Nasional

Romo Magnis: Presiden Mirip Pemimpin Organisasi Mafia Jika Hanya Menguntungkan Pihak Tertentu

Oleh : very - Selasa, 02/04/2024 22:11 WIB

Romo Magnis Suseno saat dihadirkan sebagai ahli oleh tim hukum Ganjar-Mahfud dalam sidang sengketa Pilpres 2024 di Mahkamah Konstitusi (MK), Senin (2/4/2024)(Tangkapan Layar YouTube MK RI)

 

Jakarta, INDONEWS.ID - Guru Besar Filsafat STF Driyakara, Franz Magnis Suseno mengatakan jika seorang presiden menggunakan kekuasaan hanya untuk menguntungkan keluarga dan kelompoknya maka hal itu tindakan yang sangat memalukan.
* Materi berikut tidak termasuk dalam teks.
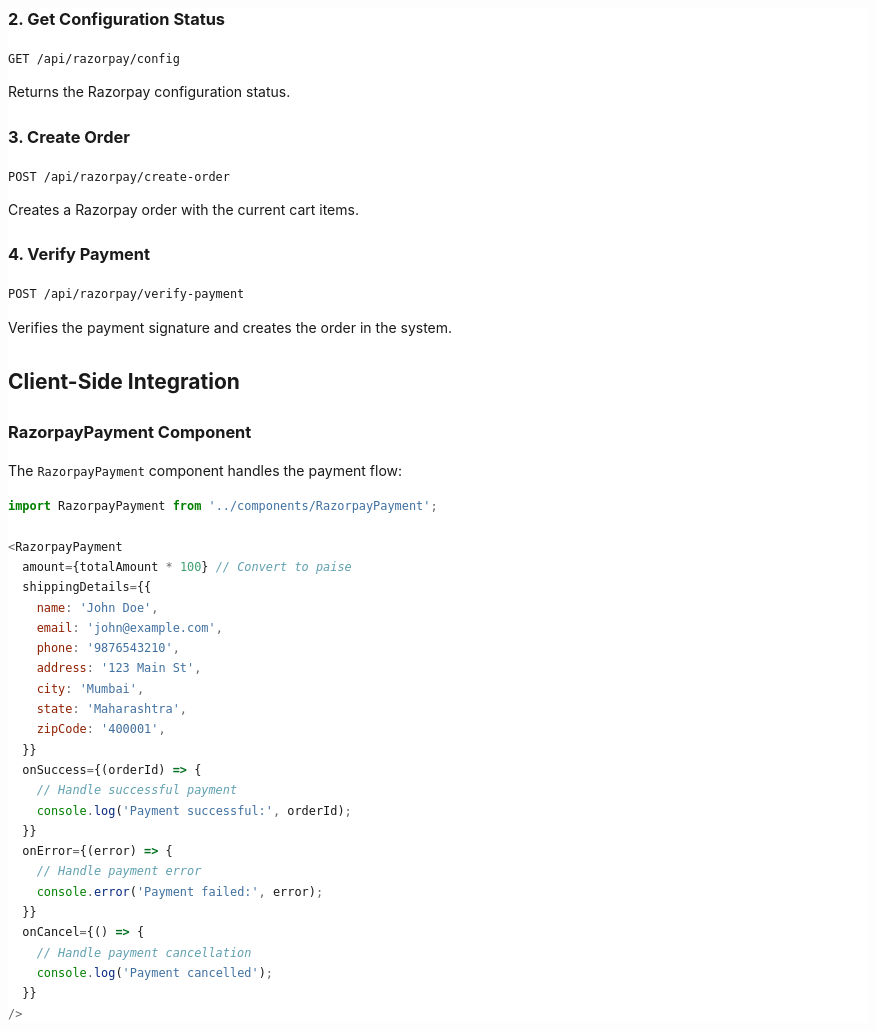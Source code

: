 ### 2. Get Configuration Status
```
GET /api/razorpay/config
```
Returns the Razorpay configuration status.

### 3. Create Order
```
POST /api/razorpay/create-order
```
Creates a Razorpay order with the current cart items.

### 4. Verify Payment
```
POST /api/razorpay/verify-payment
```
Verifies the payment signature and creates the order in the system.

## Client-Side Integration

### RazorpayPayment Component

The `RazorpayPayment` component handles the payment flow:

```javascript
import RazorpayPayment from '../components/RazorpayPayment';

<RazorpayPayment
  amount={totalAmount * 100} // Convert to paise
  shippingDetails={{
    name: 'John Doe',
    email: 'john@example.com',
    phone: '9876543210',
    address: '123 Main St',
    city: 'Mumbai',
    state: 'Maharashtra',
    zipCode: '400001',
  }}
  onSuccess={(orderId) => {
    // Handle successful payment
    console.log('Payment successful:', orderId);
  }}
  onError={(error) => {
    // Handle payment error
    console.error('Payment failed:', error);
  }}
  onCancel={() => {
    // Handle payment cancellation
    console.log('Payment cancelled');
  }}
/>
```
“Kalau seorang presiden memakai kekuasaan yang diberikan kepadanya oleh bangsanya untuk menguntungkan keluarganya sendiri, itu amat memalukan. Sebab, hal itu membuktikan bahwa dia tidak mempunyai wawasan presiden `hidupku 100% demi rakyatku` melainkan hanya memikirkan diri sendiri dan keluarganya,” ujar Rohaniwan Katolik itu saat tampil sebagai Saksi Ahli oleh kubu Ganjar Pranowo-Mahfud MD dalam sidang sengketa hasil pemilihan presiden (Pilpres) 2024 di MK, Selasa (2/4/2024).

Romo Magnis – sapaannya – mengatakan bahwa jika seorang presiden menggunakan kekuasaan hanya untuk menguntungkan pihak-pihak tertentu maka dia mirip dengan pemimpin organisasi mafia.
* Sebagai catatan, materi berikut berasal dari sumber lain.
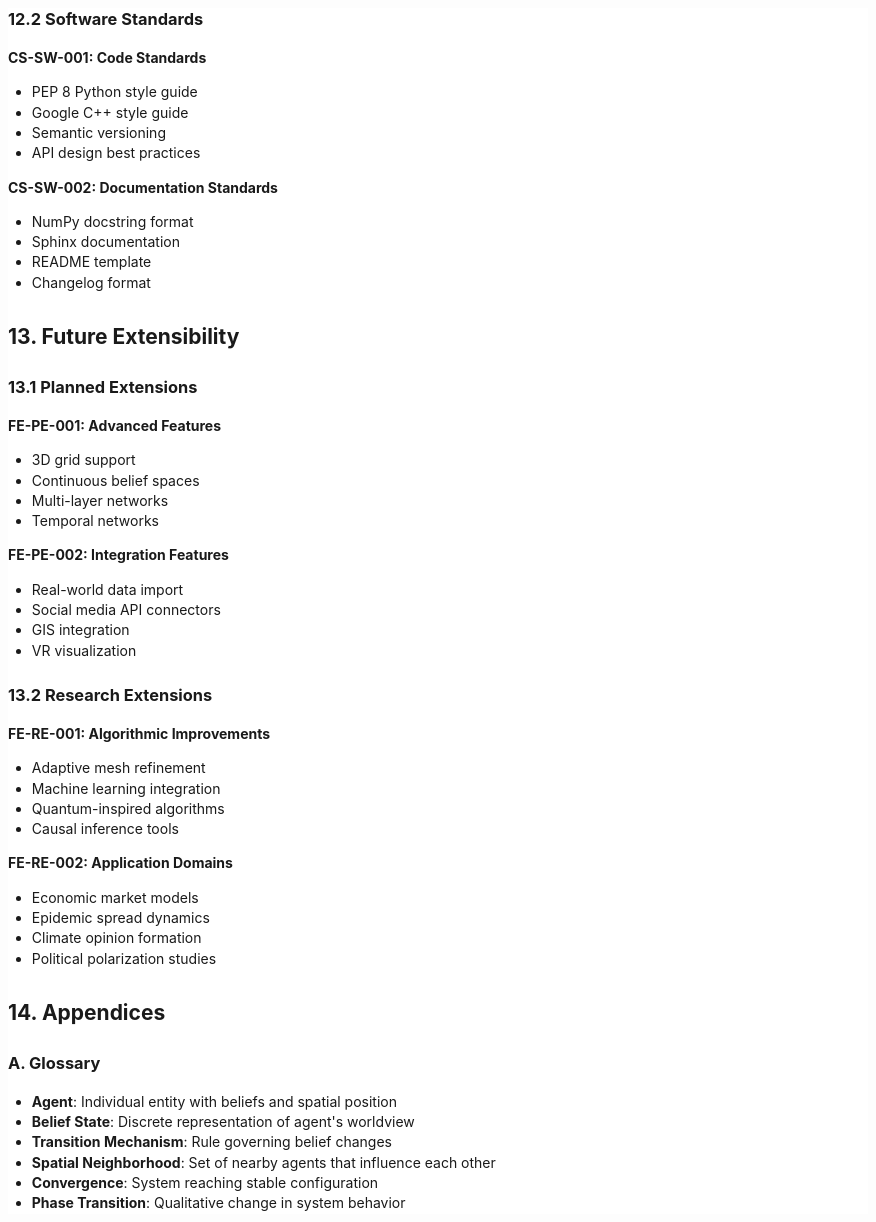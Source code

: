 ### 12.2 Software Standards

**CS-SW-001: Code Standards**
* PEP 8 Python style guide
* Google C++ style guide
* Semantic versioning
* API design best practices

**CS-SW-002: Documentation Standards**
* NumPy docstring format
* Sphinx documentation
* README template
* Changelog format

## 13. Future Extensibility

### 13.1 Planned Extensions

**FE-PE-001: Advanced Features**
* 3D grid support
* Continuous belief spaces
* Multi-layer networks
* Temporal networks

**FE-PE-002: Integration Features**
* Real-world data import
* Social media API connectors
* GIS integration
* VR visualization

### 13.2 Research Extensions

**FE-RE-001: Algorithmic Improvements**
* Adaptive mesh refinement
* Machine learning integration
* Quantum-inspired algorithms
* Causal inference tools

**FE-RE-002: Application Domains**
* Economic market models
* Epidemic spread dynamics
* Climate opinion formation
* Political polarization studies

## 14. Appendices

### A. Glossary
* **Agent**: Individual entity with beliefs and spatial position
* **Belief State**: Discrete representation of agent's worldview
* **Transition Mechanism**: Rule governing belief changes
* **Spatial Neighborhood**: Set of nearby agents that influence each other
* **Convergence**: System reaching stable configuration
* **Phase Transition**: Qualitative change in system behavior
"Memakai kekuasaan untuk menguntungkan pihak-pihak tertentu membuat presiden menjadi mirip dengan pimpinan organisasi mafia," kata Romo Magnis.

Rohaniwan Katolik ini mengatakan, presiden adalah penguasa atas seluruh masyarakat. Karena itu, dia dituntut untuk memiliki kesadaran bahwa tanggung jawabnya adalah mengusahakan keselamatan seluruh bangsa, sehingga tidak boleh menggunakan kekuasaan demi keuntungan pribadi dan keluarganya.

Romo Magnis mengatakan, ketika seseorang sudah dilantik menjadi presiden, maka dia harus menjadi milik semua, bukan hanya milik mereka yang memilihnya.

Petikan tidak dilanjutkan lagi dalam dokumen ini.